### Activity
The response should consist of the records that follow, repeated exactly.

*** Source data Section Begins ***

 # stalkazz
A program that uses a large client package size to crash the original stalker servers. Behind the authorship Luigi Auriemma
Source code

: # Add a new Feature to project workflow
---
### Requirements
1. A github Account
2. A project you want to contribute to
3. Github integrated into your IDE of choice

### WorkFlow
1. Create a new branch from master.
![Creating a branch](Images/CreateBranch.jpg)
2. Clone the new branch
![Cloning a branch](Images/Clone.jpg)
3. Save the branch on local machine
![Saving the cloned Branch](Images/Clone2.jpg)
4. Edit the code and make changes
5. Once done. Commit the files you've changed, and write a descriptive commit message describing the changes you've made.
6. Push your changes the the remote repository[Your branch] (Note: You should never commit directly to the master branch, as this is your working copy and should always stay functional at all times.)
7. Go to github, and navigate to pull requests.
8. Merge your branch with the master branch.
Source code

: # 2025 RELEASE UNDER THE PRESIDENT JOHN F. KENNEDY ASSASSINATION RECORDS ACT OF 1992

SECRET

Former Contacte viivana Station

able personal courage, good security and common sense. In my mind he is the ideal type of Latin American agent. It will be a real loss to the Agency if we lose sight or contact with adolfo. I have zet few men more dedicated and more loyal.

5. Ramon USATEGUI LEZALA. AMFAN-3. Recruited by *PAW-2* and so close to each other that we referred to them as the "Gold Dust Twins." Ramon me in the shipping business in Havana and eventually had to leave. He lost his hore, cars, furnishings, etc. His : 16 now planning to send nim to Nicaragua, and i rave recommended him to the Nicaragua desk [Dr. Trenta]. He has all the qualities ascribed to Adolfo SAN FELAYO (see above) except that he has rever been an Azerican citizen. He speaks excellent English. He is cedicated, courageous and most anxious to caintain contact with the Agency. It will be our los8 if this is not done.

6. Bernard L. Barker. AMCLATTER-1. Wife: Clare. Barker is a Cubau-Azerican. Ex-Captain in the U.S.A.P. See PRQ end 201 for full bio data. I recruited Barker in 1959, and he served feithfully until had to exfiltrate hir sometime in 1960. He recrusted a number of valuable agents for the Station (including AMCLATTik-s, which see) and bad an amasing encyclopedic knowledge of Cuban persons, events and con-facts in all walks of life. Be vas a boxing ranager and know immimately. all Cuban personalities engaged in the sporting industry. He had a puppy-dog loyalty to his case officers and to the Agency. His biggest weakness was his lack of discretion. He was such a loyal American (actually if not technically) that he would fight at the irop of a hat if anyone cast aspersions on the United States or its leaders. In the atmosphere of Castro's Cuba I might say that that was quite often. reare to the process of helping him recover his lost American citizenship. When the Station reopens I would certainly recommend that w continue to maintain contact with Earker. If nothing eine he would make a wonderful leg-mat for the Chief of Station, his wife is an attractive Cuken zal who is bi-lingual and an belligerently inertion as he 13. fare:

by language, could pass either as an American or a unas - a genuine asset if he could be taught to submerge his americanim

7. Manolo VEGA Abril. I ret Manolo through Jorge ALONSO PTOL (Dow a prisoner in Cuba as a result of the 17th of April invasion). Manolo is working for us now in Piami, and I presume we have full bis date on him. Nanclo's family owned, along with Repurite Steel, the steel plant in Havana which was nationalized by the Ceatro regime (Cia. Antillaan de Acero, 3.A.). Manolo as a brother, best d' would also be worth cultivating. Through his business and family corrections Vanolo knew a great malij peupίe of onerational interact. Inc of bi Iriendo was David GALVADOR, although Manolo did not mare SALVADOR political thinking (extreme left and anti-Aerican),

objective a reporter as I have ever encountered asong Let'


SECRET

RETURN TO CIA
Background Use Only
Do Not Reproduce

*** Source data Section Ends ***

### Exercise solution
 # stalkazz
A program that uses a large client package size to crash the original stalker servers. Behind the authorship Luigi Auriemma
Source code

: # Add a new Feature to project workflow
---
### Requirements
1. A github Account
2. A project you want to contribute to
3. Github integrated into your IDE of choice

### WorkFlow
1. Create a new branch from master.
![Creating a branch](Images/CreateBranch.jpg)
2. Clone the new branch
![Cloning a branch](Images/Clone.jpg)
3. Save the branch on local machine
![Saving the cloned Branch](Images/Clone2.jpg)
4. Edit the code and make changes
5. Once done. Commit the files you've changed, and write a descriptive commit message describing the changes you've made.
6. Push your changes the the remote repository[Your branch] (Note: You should never commit directly to the master branch, as this is your working copy and should always stay functional at all times.)
7. Go to github, and navigate to pull requests.
8. Merge your branch with the master branch.
Source code

: # 2025 RELEASE UNDER THE PRESIDENT JOHN F. KENNEDY ASSASSINATION RECORDS ACT OF 1992

SECRET

Former Contacte viivana Station

able personal courage, good security and common sense. In my mind he is the ideal type of Latin American agent. It will be a real loss to the Agency if we lose sight or contact with adolfo. I have zet few men more dedicated and more loyal.

5. Ramon USATEGUI LEZALA. AMFAN-3. Recruited by *PAW-2* and so close to each other that we referred to them as the "Gold Dust Twins." Ramon me in the shipping business in Havana and eventually had to leave. He lost his hore, cars, furnishings, etc. His : 16 now planning to send nim to Nicaragua, and i rave recommended him to the Nicaragua desk [Dr. Trenta]. He has all the qualities ascribed to Adolfo SAN FELAYO (see above) except that he has rever been an Azerican citizen. He speaks excellent English. He is cedicated, courageous and most anxious to caintain contact with the Agency. It will be our los8 if this is not done.

6. Bernard L. Barker. AMCLATTER-1. Wife: Clare. Barker is a Cubau-Azerican. Ex-Captain in the U.S.A.P. See PRQ end 201 for full bio data. I recruited Barker in 1959, and he served feithfully until had to exfiltrate hir sometime in 1960. He recrusted a number of valuable agents for the Station (including AMCLATTik-s, which see) and bad an amasing encyclopedic knowledge of Cuban persons, events and con-facts in all walks of life. Be vas a boxing ranager and know immimately. all Cuban personalities engaged in the sporting industry. He had a puppy-dog loyalty to his case officers and to the Agency. His biggest weakness was his lack of discretion. He was such a loyal American (actually if not technically) that he would fight at the irop of a hat if anyone cast aspersions on the United States or its leaders. In the atmosphere of Castro's Cuba I might say that that was quite often. reare to the process of helping him recover his lost American citizenship. When the Station reopens I would certainly recommend that w continue to maintain contact with Earker. If nothing eine he would make a wonderful leg-mat for the Chief of Station, his wife is an attractive Cuken zal who is bi-lingual and an belligerently inertion as he 13. fare:

by language, could pass either as an American or a unas - a genuine asset if he could be taught to submerge his americanim

7. Manolo VEGA Abril. I ret Manolo through Jorge ALONSO PTOL (Dow a prisoner in Cuba as a result of the 17th of April invasion). Manolo is working for us now in Piami, and I presume we have full bis date on him. Nanclo's family owned, along with Repurite Steel, the steel plant in Havana which was nationalized by the Ceatro regime (Cia. Antillaan de Acero, 3.A.). Manolo as a brother, best d' would also be worth cultivating. Through his business and family corrections Vanolo knew a great malij peupίe of onerational interact. Inc of bi Iriendo was David GALVADOR, although Manolo did not mare SALVADOR political thinking (extreme left and anti-Aerican),

objective a reporter as I have ever encountered asong Let'


SECRET

RETURN TO CIA
Background Use Only
Do Not Reproduce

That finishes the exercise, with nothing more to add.